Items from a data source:
★ ★ ★ ★ ★
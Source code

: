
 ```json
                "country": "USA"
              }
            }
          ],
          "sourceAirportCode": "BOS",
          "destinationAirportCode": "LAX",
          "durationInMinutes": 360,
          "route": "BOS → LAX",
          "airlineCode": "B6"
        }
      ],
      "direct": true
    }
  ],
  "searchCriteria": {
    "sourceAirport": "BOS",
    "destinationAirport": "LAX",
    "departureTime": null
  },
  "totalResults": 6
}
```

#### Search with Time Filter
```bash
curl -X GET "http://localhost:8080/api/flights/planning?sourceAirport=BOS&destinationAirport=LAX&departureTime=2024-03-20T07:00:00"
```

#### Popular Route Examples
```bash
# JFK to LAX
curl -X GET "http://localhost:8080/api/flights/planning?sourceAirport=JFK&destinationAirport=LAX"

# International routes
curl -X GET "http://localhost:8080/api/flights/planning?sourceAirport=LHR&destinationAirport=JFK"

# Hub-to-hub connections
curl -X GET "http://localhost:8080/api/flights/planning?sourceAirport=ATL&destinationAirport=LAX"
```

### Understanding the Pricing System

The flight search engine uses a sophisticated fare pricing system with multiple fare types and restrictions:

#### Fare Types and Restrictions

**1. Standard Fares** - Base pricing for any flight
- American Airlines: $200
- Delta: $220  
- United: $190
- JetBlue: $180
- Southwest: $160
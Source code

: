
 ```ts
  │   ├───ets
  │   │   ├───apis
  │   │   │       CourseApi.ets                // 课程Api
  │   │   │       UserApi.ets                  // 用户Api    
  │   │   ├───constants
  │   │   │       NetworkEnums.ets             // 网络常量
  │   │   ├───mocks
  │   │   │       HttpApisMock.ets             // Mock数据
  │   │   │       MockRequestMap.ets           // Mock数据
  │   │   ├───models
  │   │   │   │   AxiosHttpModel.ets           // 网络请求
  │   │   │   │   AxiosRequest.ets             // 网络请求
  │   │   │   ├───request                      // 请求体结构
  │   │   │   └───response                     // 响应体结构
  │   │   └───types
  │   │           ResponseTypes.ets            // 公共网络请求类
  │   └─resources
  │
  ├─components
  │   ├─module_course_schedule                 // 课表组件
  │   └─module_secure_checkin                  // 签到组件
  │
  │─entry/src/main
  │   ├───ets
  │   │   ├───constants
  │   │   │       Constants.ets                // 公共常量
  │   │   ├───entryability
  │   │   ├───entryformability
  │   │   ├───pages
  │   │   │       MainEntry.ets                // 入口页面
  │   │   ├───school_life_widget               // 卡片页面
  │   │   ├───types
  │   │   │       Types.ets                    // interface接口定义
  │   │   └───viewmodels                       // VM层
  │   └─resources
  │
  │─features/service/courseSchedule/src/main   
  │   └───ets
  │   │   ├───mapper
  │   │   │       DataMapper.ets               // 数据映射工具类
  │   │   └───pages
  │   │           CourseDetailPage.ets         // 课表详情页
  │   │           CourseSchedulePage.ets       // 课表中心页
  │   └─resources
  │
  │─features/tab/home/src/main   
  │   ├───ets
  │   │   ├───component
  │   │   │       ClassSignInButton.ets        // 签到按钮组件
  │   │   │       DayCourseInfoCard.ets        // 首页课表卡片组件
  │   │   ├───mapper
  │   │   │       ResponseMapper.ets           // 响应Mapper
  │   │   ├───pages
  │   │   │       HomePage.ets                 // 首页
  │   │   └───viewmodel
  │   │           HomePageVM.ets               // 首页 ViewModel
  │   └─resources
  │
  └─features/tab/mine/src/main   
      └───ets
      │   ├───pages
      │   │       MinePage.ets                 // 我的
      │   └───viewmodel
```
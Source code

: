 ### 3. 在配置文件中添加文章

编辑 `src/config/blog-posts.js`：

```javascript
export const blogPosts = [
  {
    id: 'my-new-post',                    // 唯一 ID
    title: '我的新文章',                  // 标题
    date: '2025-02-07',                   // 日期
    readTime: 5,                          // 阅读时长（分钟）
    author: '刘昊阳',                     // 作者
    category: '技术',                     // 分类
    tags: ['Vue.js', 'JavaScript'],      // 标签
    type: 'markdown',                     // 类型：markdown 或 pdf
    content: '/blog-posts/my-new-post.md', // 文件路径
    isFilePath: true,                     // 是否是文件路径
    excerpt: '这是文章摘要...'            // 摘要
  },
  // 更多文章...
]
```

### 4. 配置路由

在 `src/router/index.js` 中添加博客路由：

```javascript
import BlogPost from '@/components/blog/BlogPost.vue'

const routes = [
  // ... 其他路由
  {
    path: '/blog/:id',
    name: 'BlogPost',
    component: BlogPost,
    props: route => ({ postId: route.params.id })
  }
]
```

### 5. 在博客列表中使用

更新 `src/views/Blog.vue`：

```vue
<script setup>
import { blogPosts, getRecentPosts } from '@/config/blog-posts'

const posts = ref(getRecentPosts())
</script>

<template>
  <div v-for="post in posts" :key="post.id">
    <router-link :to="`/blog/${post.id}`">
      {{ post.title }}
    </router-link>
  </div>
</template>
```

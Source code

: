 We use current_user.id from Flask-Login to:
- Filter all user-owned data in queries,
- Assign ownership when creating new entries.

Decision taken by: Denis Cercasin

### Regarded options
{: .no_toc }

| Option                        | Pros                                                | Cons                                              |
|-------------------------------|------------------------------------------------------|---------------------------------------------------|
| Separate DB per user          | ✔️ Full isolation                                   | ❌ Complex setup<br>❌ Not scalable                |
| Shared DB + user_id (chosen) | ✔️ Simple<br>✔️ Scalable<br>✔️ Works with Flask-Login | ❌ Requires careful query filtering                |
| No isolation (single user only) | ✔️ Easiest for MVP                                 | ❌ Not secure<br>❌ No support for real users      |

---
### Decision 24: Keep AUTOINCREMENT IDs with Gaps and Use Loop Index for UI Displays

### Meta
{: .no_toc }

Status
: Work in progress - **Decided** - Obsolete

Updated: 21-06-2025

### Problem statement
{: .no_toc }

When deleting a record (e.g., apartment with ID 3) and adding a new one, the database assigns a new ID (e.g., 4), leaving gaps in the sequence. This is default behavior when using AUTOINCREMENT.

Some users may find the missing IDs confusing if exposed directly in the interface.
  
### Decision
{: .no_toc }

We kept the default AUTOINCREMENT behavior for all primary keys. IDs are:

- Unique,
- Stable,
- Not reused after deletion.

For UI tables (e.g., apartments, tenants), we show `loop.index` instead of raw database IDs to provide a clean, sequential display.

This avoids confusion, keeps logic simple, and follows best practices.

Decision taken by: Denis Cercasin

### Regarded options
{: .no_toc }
★ ★ ★ ★ ★
— Try it —
Please filter the entries for the word "config" and copy the lines that have it.

— Result for this exercise —
编辑 `src/config/blog-posts.js`：
import { blogPosts, getRecentPosts } from '@/config/blog-posts'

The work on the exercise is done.